On May 11, 2016, Thomas DeNunzio, the
largest control shareholder at the time of NL One Corporation (the “Company”), entered into a Share Purchase Agreement
(the “Agreement”) with Stansbridge Limited, (“Stansbridge”), a United Kingdom company. Pursuant to the
Agreement, Mr. DeNunzio transferred to Stansbridge 40,501,000 post-split (324,008,000 (presplit)) shares of our common stock,
which represents approximately 92.87% of our issued and outstanding shares.

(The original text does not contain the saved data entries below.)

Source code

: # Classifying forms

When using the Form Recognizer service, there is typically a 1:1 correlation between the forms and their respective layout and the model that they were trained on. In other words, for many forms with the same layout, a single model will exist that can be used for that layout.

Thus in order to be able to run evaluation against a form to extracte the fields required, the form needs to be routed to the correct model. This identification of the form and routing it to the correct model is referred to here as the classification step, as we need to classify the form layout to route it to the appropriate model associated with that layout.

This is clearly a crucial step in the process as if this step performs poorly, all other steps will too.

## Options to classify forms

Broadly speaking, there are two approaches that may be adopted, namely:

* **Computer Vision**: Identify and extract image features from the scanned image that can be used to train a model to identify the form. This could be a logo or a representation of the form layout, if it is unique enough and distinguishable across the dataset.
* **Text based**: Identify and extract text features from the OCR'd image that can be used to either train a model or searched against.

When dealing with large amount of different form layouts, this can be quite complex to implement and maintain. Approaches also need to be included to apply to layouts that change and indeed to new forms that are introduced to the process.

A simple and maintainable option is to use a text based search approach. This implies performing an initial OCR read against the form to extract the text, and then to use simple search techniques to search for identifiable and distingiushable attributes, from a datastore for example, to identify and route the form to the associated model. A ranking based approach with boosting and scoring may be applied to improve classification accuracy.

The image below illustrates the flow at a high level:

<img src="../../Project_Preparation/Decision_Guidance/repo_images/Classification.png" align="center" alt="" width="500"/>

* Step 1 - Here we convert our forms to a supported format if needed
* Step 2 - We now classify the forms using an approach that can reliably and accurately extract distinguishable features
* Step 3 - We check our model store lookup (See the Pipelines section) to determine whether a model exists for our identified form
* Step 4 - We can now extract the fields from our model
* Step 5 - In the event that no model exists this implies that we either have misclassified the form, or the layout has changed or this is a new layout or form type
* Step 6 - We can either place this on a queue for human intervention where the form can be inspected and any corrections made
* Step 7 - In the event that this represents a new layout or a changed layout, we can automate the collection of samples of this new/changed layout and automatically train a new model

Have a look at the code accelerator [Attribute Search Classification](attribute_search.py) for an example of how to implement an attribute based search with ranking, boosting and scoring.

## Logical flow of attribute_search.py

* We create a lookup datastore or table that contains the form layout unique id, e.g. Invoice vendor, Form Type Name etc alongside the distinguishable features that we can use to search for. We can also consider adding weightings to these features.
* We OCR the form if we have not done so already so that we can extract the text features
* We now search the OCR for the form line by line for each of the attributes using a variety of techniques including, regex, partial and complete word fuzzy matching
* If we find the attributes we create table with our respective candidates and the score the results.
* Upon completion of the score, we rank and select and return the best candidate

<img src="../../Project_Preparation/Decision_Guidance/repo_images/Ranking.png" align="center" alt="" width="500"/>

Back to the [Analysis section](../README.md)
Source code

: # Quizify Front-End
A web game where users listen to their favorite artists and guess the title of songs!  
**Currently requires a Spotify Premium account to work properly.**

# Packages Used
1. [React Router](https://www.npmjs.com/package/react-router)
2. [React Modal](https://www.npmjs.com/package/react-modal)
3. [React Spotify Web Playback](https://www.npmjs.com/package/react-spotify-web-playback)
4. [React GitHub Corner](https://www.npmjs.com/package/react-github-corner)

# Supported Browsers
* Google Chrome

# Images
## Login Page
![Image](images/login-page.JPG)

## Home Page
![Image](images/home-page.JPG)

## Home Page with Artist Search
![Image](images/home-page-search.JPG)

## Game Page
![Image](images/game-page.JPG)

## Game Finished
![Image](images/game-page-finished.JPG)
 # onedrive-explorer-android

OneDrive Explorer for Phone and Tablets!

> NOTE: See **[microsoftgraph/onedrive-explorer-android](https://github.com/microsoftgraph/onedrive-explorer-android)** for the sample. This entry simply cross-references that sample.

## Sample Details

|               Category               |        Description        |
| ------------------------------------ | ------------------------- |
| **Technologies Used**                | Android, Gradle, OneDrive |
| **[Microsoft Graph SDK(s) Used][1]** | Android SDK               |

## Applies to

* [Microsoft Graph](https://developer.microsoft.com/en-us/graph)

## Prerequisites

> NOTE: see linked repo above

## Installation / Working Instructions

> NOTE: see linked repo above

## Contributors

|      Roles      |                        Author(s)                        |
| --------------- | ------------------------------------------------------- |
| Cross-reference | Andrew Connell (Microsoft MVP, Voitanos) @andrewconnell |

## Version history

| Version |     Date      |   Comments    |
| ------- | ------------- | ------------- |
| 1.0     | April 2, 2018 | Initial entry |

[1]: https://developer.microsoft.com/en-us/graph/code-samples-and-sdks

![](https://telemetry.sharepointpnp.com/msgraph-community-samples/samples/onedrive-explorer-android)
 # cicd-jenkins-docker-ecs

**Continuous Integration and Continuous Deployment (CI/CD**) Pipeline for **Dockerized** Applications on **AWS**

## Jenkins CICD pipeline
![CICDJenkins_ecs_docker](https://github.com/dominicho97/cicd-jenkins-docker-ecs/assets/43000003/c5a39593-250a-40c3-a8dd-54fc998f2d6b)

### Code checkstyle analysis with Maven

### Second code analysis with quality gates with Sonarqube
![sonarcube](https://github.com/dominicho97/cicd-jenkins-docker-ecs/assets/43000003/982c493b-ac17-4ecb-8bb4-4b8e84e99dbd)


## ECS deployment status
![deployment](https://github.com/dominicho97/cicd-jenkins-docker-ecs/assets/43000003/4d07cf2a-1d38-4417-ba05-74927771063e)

On May 31, 2016, the Company’s Board
of Directors and majority vote of shareholders approved a one-for-eight stock split of the Company’s issued and outstanding
common stock, par value $.0001 per share and to change the name of the Company from “NL One Corporation” to “Flagship
Global Corporation.” In addition, the board of directors and shareholders approved and voted to change our ticker symbol
from NLLN to FGCN.
Effective as of June 17, 2016, the total outstanding
shares of the Company following the reverse stock split is now 43,611,250 shares of common stock. Our controlling shareholder,
Stansbridge Limited now owns approximately 40,501,000 shares of our common stock. Stansbridge Limited is owned and controlled by
our sole officer and director, Gary Richard Brown. All references to common stock shares amounts have been retroactively adjusted.

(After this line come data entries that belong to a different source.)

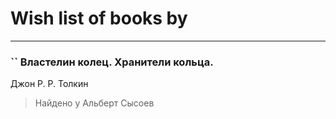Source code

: # Wish list of books by [](https://plus.google.com/u/0/118345575217167707584/)
---

### `` Властелин колец. Хранители кольца.
Джон Р. Р. Толкин
> Найдено у Альберт Сысоев

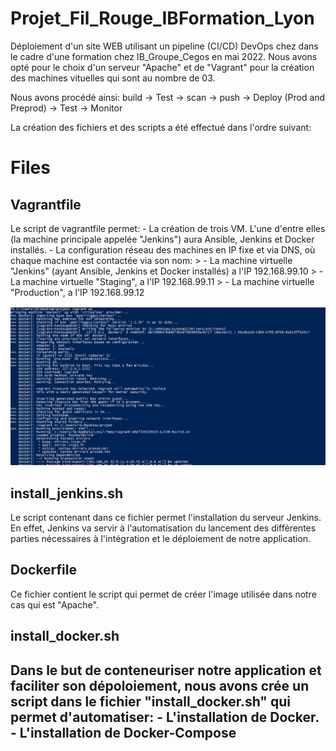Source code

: # Projet_Fil_Rouge_IBFormation_Lyon

Déploiement d'un site WEB utilisant un pipeline (CI/CD) DevOps chez dans le cadre d'une formation chez IB_Groupe_Cegos en mai 2022.
Nous avons opté pour le choix d'un serveur "Apache" et de "Vagrant" pour la création des machines vituelles qui sont au nombre de 03.

Nous avons procédé ainsi: build ->  Test -> scan -> push -> Deploy (Prod and  Preprod) -> Test -> Monitor

La création des fichiers et des scripts a été effectué dans l'ordre suivant:

# Files

## **Vagrantfile** 
Le script de vagrantfile permet:
    - La création de trois VM. L'une d'entre elles (la machine principale appelée "Jenkins") aura Ansible, Jenkins et Docker installés.
    - La configuration réseau des machines en IP fixe et via DNS, où chaque machine est contactée via son nom:
         > - La machine virtuelle "Jenkins" (ayant Ansible, Jenkins et Docker installés) a l'IP 192.168.99.10
         > - La machine virtuelle "Staging", a l'IP 192.168.99.11
         > - La machine virtuelle "Production", a l'IP 192.168.99.12
         
 ![Screenshot Vagrant1](https://github.com/StephaneInfo/Projet_Fil_Rouge_IBFormation/blob/main/Images/vagrant1.png)

## **install_jenkins.sh** 

Le script contenant dans ce fichier permet l'installation du serveur Jenkins. En effet, Jenkins va servir à l'automatisation du lancement des différentes parties nécessaires à l'intégration et le déploiement de notre application. 

## **Dockerfile** 

Ce fichier contient le script qui permet de créer l'image utilisée dans notre cas qui est "Apache".

## **install_docker.sh** 

Dans le but de conteneuriser notre application et faciliter son dépoloiement, nous avons crée un script dans le fichier "install_docker.sh" qui permet d'automatiser:
    - L'installation de Docker.
    - L'installation de Docker-Compose
- 








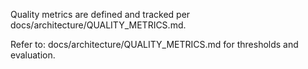 Quality metrics are defined and tracked per docs/architecture/QUALITY_METRICS.md.

Refer to: docs/architecture/QUALITY_METRICS.md for thresholds and evaluation.

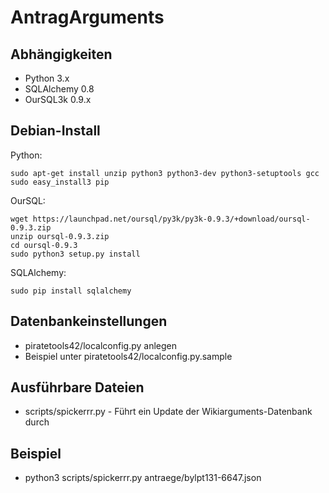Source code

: AntragArguments
===============

Abhängigkeiten
--------------

* Python 3.x
* SQLAlchemy 0.8
* OurSQL3k 0.9.x


Debian-Install
--------------

Python:

    sudo apt-get install unzip python3 python3-dev python3-setuptools gcc
    sudo easy_install3 pip

OurSQL:

    wget https://launchpad.net/oursql/py3k/py3k-0.9.3/+download/oursql-0.9.3.zip
    unzip oursql-0.9.3.zip
    cd oursql-0.9.3
    sudo python3 setup.py install

SQLAlchemy:

    sudo pip install sqlalchemy


Datenbankeinstellungen
----------------------

* piratetools42/localconfig.py anlegen
* Beispiel unter piratetools42/localconfig.py.sample

Ausführbare Dateien
-------------------

* scripts/spickerrr.py - Führt ein Update der Wikiarguments-Datenbank durch


Beispiel
--------

* python3 scripts/spickerrr.py antraege/bylpt131-6647.json 
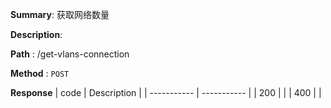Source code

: **Summary**: 获取网络数量

**Description**:

**Path** : /get-vlans-connection

**Method** : `POST`

**Response**
| code      | Description |
| ----------- | ----------- |
|  200   |       |
|  400   |       |

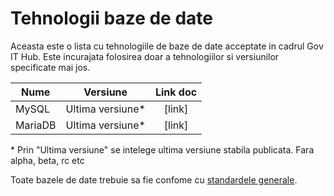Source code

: # Tehnologii baze de date

Aceasta este o lista cu tehnologiile de baze de date acceptate in cadrul Gov IT Hub. 
Este incurajata folosirea doar a tehnologiilor si versiunilor specificate mai jos.

| Nume        	| Versiune         | Link doc  |
| ------------- |:----------------:| :--------:|
| MySQL      	| Ultima versiune* | [link]    |
| MariaDB       | Ultima versiune* | [link]    |

\* Prin "Ultima versiune" se intelege ultima versiune stabila publicata. Fara alpha, beta, rc etc

Toate bazele de date trebuie sa fie confome cu [standardele generale](Db_Standards_Common.md).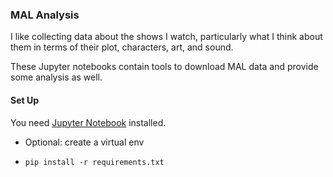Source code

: ### MAL Analysis

I like collecting data about the shows I watch, particularly what I think about
them in terms of their plot, characters, art, and sound.

These Jupyter notebooks contain tools to download MAL data and provide some
analysis as well.

#### Set Up

You need [Jupyter Notebook](https://jupyter.org/install) installed.

* Optional: create a virtual env

* `pip install -r requirements.txt`
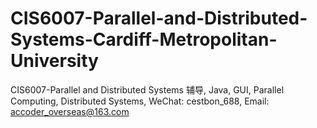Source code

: # CIS6007-Parallel-and-Distributed-Systems-Cardiff-Metropolitan-University
CIS6007-Parallel and Distributed Systems 辅导, Java, GUI, Parallel Computing, Distributed Systems, WeChat: cestbon_688, Email: accoder_overseas@163.com
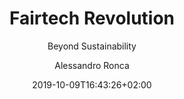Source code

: ---
author: 'Alessandro Ronca'
date: 2019-10-09T16:43:26+02:00
title: Fairtech Revolution
subtitle: Beyond Sustainability
image: /img/alessandro-ronca-05-x1b.jpg
---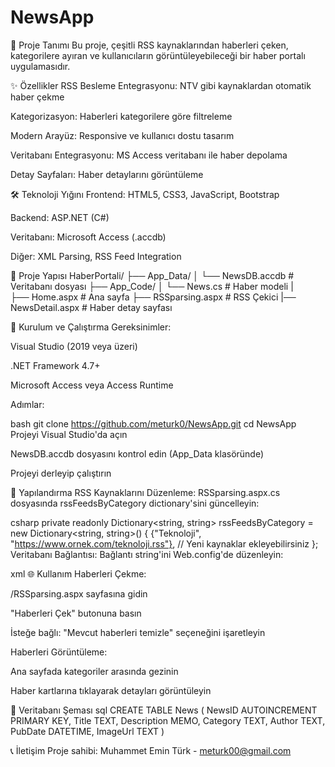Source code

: # NewsApp
📌 Proje Tanımı
Bu proje, çeşitli RSS kaynaklarından haberleri çeken, kategorilere ayıran ve kullanıcıların görüntüleyebileceği bir haber portalı uygulamasıdır.

✨ Özellikler
RSS Besleme Entegrasyonu: NTV gibi kaynaklardan otomatik haber çekme

Kategorizasyon: Haberleri kategorilere göre filtreleme

Modern Arayüz: Responsive ve kullanıcı dostu tasarım

Veritabanı Entegrasyonu: MS Access veritabanı ile haber depolama

Detay Sayfaları: Haber detaylarını görüntüleme

🛠 Teknoloji Yığını
Frontend: HTML5, CSS3, JavaScript, Bootstrap

Backend: ASP.NET (C#)

Veritabanı: Microsoft Access (.accdb)

Diğer: XML Parsing, RSS Feed Integration

📂 Proje Yapısı
HaberPortali/
├── App_Data/
│   └── NewsDB.accdb        # Veritabanı dosyası
├── App_Code/
│   └── News.cs             # Haber modeli
|   
├── Home.aspx               # Ana sayfa
├── RSSparsing.aspx         # RSS Çekici
|── NewsDetail.aspx         # Haber detay sayfası

🚀 Kurulum ve Çalıştırma
Gereksinimler:

Visual Studio (2019 veya üzeri)

.NET Framework 4.7+

Microsoft Access veya Access Runtime

Adımlar:

bash
git clone https://github.com/meturk0/NewsApp.git
cd NewsApp
Projeyi Visual Studio'da açın

NewsDB.accdb dosyasını kontrol edin (App_Data klasöründe)

Projeyi derleyip çalıştırın

🔧 Yapılandırma
RSS Kaynaklarını Düzenleme:
RSSparsing.aspx.cs dosyasında rssFeedsByCategory dictionary'sini güncelleyin:

csharp
private readonly Dictionary<string, string> rssFeedsByCategory = new Dictionary<string, string>()
{
    {"Teknoloji", "https://www.ornek.com/teknoloji.rss"},
    // Yeni kaynaklar ekleyebilirsiniz
};
Veritabanı Bağlantısı:
Bağlantı string'ini Web.config'de düzenleyin:

xml
<connectionStrings>
  <add name="NewsDB" 
       connectionString="Provider=Microsoft.ACE.OLEDB.12.0;Data Source=|DataDirectory|\NewsDB.accdb"
       providerName="System.Data.OleDb" />
</connectionStrings>
🌐 Kullanım
Haberleri Çekme:

/RSSparsing.aspx sayfasına gidin

"Haberleri Çek" butonuna basın

İsteğe bağlı: "Mevcut haberleri temizle" seçeneğini işaretleyin

Haberleri Görüntüleme:

Ana sayfada kategoriler arasında gezinin

Haber kartlarına tıklayarak detayları görüntüleyin

📝 Veritabanı Şeması
sql
CREATE TABLE News (
    NewsID AUTOINCREMENT PRIMARY KEY,
    Title TEXT,
    Description MEMO,
    Category TEXT,
    Author TEXT,
    PubDate DATETIME,
    ImageUrl TEXT
)


📞 İletişim
Proje sahibi: Muhammet Emin Türk - meturk00@gmail.com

The total number of the authorized shares of common stock after the effective date of the reverse split is 500,000,000 common shares
with a par value of $0.0001 per share.
The Company’s accounting and reporting
policies conform to accounting principles generally accepted in the United States of America. The Company’s fiscal year end
is December 31.
The accompanying unaudited interim financial
statements of the Company have been prepared in accordance with the rules and regulations of the Securities and Exchange Commission,
or the SEC, including the instructions to Form 10-Q and Regulation SX. In the opinion of the management of the Company, all adjustments,
which are of a normal recurring nature, necessary for a fair statement of the financial position as of September 30, 2016, and the results
of operations and cash flows for the nine month periods ended September 30, 2016 and 2015. Results for the interim periods presented
are not necessarily indicative of the results that might be expected for the entire fiscal year ending December 31, 2016. When
used in these notes, the terms "Company", "we", "us" or "our" mean the Company. Certain
information and note disclosure normally included in financial statements prepared in accordance with generally accepted accounting
principles in the United States of America has been omitted from these interim financial statements pursuant to such accounting
principles and, accordingly, they do not include all the information and notes necessary for comprehensive interim financial statements
and should be read in conjunction with our audited financial statements for the year ended December 31, 2015.
NOTE 2 - GOING CONCERN
The Company’s interim unaudited
financial statements are prepared using accounting principles generally accepted in the United States of America applicable to
a going concern that contemplates the realization of assets and liquidation of liabilities in the normal course of business. The
Company has not established any source of revenue to cover its operating costs. These conditions raise substantial doubt about
the Company’s ability to continue as a going concern. Company will engage in very limited activities without incurring any
liabilities that must be satisfied in cash until a source of funding is secured. The Company will offer noncash consideration and
seek equity lines as a means of financing its operations. If the Company is unable to obtain revenue producing contracts or financing
or if the revenue or financing it does obtain is insufficient to cover any operating losses it may incur, it may substantially
curtail or terminate its operations or seek other business opportunities through strategic alliances, acquisitions or other arrangements
that may dilute the interests of existing stockholders.
The financial statements do not include any adjustments that might be necessary if the Company is unable to
continue as a going concern.
NOTE 3 - RELATED PARTY TRANSACTIONS
Contributed Capital
For the nine months ended September 30, 2016,
there were capital contributions of $5,863 from Frontier Limited LLC, a Company owned by our former majority shareholder, Thomas
DeNunzio. These contributions were for expenses and professional fees.